Eu não fazia ideia do que era aquilo.

Queria chamar por Riba e Lylha, mas todos estavam me observando, eu tinha certeza. Fiquei quieta, fechando a boca ao extremo e os olhos também. Queria que aquilo acabasse logo, parecia que meu corpo iria despencar a qualquer momento.

Senti minha pele se arrepiar mais, senti o estômago revirar, e pela primeira vez na vida senti uma falta de ar crescendo em meu peito.

Eu queria abrir os olhos para acabar com aquele momento que parecia infinito, mas meus olhos não me obedeciam, eu não tinha mais oxigênio.

Eu agora já transpirava, e minha boca tentava dar ar aos pulmões, mas tudo foi em vão.
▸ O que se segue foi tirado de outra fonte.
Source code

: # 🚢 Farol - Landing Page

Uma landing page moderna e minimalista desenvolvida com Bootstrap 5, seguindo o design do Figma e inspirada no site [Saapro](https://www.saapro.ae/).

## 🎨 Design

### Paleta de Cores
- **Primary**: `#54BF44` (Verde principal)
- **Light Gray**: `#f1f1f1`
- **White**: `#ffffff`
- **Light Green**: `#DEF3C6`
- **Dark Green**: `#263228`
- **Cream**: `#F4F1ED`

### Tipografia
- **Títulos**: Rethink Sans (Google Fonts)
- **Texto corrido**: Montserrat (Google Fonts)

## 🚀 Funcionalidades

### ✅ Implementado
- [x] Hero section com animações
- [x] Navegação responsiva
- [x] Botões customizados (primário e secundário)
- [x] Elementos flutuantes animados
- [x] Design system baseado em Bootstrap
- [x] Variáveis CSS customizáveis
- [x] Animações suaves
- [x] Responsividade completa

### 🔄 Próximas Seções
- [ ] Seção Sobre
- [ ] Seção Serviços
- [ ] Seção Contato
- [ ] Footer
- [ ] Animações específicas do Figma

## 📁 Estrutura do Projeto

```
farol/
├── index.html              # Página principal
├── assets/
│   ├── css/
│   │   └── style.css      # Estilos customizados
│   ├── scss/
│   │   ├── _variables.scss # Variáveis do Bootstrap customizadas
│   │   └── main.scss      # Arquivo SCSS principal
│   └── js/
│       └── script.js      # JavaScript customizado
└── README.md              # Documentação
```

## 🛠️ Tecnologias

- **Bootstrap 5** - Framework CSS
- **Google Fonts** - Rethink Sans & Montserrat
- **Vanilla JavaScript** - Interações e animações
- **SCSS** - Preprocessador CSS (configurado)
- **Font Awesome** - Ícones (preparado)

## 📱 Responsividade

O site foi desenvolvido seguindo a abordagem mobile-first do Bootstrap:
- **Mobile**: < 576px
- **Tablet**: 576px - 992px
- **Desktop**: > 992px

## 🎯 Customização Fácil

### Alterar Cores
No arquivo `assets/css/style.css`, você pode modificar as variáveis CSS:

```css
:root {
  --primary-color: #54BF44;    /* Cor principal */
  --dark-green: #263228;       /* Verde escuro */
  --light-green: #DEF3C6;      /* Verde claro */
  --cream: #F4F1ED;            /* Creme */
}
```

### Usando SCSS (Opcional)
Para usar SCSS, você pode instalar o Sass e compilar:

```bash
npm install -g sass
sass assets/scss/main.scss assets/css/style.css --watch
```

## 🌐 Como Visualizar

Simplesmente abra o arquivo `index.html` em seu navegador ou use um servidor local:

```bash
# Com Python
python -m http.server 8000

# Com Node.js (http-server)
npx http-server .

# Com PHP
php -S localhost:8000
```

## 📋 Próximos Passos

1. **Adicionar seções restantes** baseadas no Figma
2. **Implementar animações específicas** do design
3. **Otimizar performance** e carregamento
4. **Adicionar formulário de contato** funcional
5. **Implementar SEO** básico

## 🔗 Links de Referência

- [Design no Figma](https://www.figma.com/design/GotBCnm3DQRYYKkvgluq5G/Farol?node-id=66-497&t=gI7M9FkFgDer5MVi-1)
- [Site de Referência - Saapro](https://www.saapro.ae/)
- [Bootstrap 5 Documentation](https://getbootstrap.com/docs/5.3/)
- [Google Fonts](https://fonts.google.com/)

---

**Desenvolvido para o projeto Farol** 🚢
Quanto mais força eu fazia, mais o ar não vinha.

Levei minhas mãos a garganta para respirar, tentei de algum modo fazer com que parasse de procurar por ar. Eu estava ficando desesperada.
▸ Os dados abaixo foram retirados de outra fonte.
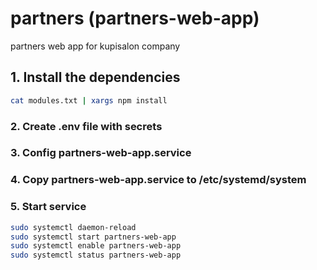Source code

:# partners (partners-web-app)

partners web app for kupisalon company

## 1. Install the dependencies
```bash
cat modules.txt | xargs npm install
```

### 2. Create .env file with secrets

### 3. Config partners-web-app.service

### 4. Copy partners-web-app.service to /etc/systemd/system

### 5. Start service
```bash
sudo systemctl daemon-reload
sudo systemctl start partners-web-app
sudo systemctl enable partners-web-app
sudo systemctl status partners-web-app
```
Quando mexi minhas mãos no pescoço, senti algumas escamas tocar minha pele. Retrai minhas mãos um pouco, mas logo procurei pelas escamas novamente. Pareciam camadas oscilando, e ao passar os dedos por elas, percebi que tinham um espaço dividindo cada uma. Aquilo parecia ser brânquias de peixes.

Minha mente talvez estivesse delirando, ou eu estava recebendo um aviso. Seria essa a “benção” do meu pai? Ganhar brânquias para não respirar oxigênio, a não ser do mar.

É claro.

As brânquias são os órgãos responsáveis pela respiração dos peixes. Eles respiram de baixo d’água, ou seja, eu preciso me afundar no mar.

Minhas pernas oscilaram e caíram na água, fazendo-a espirrar no meu rosto. As gotículas de água que bateram em mim pareciam ar puro de verdade. Minhas brânquias balançavam loucamente pedindo mais. Coloquei as mãos dentro da água tentando tatear algo para agarrar, mas eu já estava ficando mais desesperada ainda.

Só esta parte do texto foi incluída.